I mean, in a list that includes such lofty statements as to "live with all my might while I do live," and to never do anything "but what tends to the glory of God", a resolution to not sweat his parents seems a little bit trivial.


But as I've thought about this more and observed myself and the world in general, this resolution has started to make more and more sense.


I could be wrong, but I think that this resolution is as broad in its application as it is deep in its meaning.


Consider Resolution #46 in light of #25: "Resolved, to examine carefully, and constantly, what that one thing in me is, which causes me in the least to doubt the love of God; and to direct all my forces against it."


Bear with me now, I think I may have just lost myself in a fit of Edwards-quoting that I'm not soon to come out of.


The fight to overcome uneasiness around authority figures, and parents in particular, was, for Edwards, a fight to find his rest in the love of God.


I can see so much of this fear-of-authority, fear-of-man idolatry in myself. Why is it that I care so much about peoples' opinion of me? Why is it that I can become so undone when a co-worker says something negative (true or false) about the quality of my work?
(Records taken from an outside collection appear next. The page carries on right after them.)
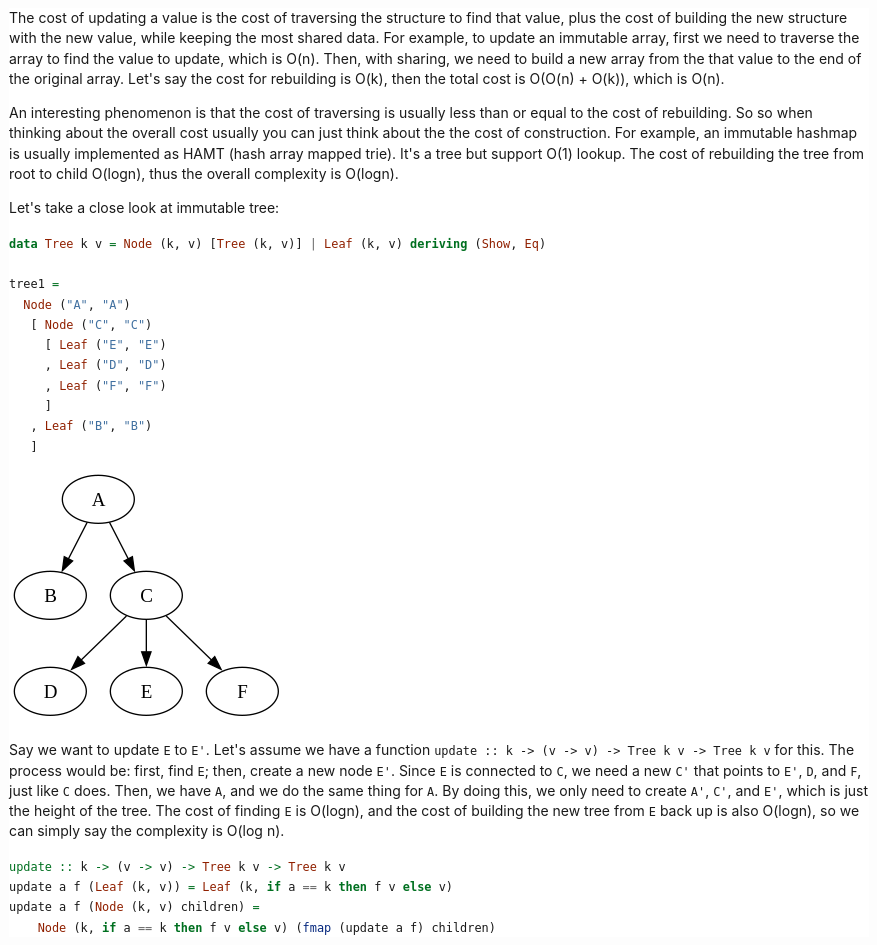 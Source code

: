 The cost of updating a value is the cost of traversing the structure to find that value, plus the cost of building the new structure with the new value, while keeping the most shared data. For example, to update an immutable array, first we need to traverse the array to find the value to update, which is O(n). Then, with sharing, we need to build a new array from the that value to the end of the original array. Let's say the cost for rebuilding is O(k), then the total cost is O(O(n) + O(k)), which is O(n).

An interesting phenomenon is that the cost of traversing is usually less than or equal to the cost of rebuilding. So so when thinking about the overall cost usually you can just think about the the cost of construction. For example, an immutable hashmap is usually implemented as HAMT (hash array mapped trie). It's a tree but support O(1) lookup. The cost of rebuilding the tree from root to child O(logn), thus the overall complexity is O(logn).

Let's take a close look at immutable tree:

```haskell
data Tree k v = Node (k, v) [Tree (k, v)] | Leaf (k, v) deriving (Show, Eq)

tree1 =
  Node ("A", "A")
   [ Node ("C", "C")
     [ Leaf ("E", "E")
     , Leaf ("D", "D")
     , Leaf ("F", "F")
     ]
   , Leaf ("B", "B")
   ]
```

![](/images/2020-08-28-understanding-zippers-immutable-tree-1.png)

Say we want to update `E` to `E'`. Let's assume we have a function `update :: k -> (v -> v) -> Tree k v -> Tree k v` for this. The process would be: first, find `E`; then, create a new node `E'`. Since `E` is connected to `C`, we need a new `C'` that points to `E'`, `D`, and `F`, just like `C` does. Then, we have `A`, and we do the same thing for `A`. By doing this, we only need to create `A'`, `C'`, and `E'`, which is just the height of the tree. The cost of finding `E` is O(logn), and the cost of building the new tree from `E` back up is also O(logn), so we can simply say the complexity is O(log n).

```haskell
update :: k -> (v -> v) -> Tree k v -> Tree k v
update a f (Leaf (k, v)) = Leaf (k, if a == k then f v else v) 
update a f (Node (k, v) children) =
    Node (k, if a == k then f v else v) (fmap (update a f) children)
```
The answer gets right down to the core of my being, and it gets right down to the core of Edwards' resolution.


The anwer is that at that moment, when I'm rattled by someone's perceived low opinion of me, or when I am rendered nervous because my boss enters the room, I am failing to believe the love of God as my source of life and meaning. Something else has taken its place.
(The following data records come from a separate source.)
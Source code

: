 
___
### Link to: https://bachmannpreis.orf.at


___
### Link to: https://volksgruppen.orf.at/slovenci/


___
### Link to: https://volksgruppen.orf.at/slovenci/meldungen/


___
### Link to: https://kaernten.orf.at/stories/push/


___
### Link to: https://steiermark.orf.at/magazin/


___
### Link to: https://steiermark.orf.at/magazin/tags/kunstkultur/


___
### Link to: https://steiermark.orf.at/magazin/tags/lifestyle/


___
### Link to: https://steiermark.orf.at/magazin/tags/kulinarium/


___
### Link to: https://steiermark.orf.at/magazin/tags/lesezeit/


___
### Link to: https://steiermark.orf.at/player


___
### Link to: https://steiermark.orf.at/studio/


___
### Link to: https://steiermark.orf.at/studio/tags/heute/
When I'm nervous and fidgety around authority figures or become undone by someone's perception of me, I'm dethroning the God who has won me back at the cost of His Son.


When this other god--who cannot satisfy and always holds its victims in slavery--sits on the throne of my heart, I'm dethroning the Son of God who has set me free, free indeed.


When I go to the temple of Man Fear, I'm missing out on the true temple, where I'm encouraged to "draw near with a true heart in full assurance of faith" because of the "new and living way that (Jesus) has opened for us through the curtain, that is, through his flesh."


Let's stand firm with confidence in the love of God. He won't waver and He won't fail us. His opinion of us won't change if a professor gets ticked at us, or if we spill food on a patron or if all of our game stories are boring and similar.


His love--His perfect love--casts out all fear, and it's His love that gives us true, God-centered and Christ-exalting confidence.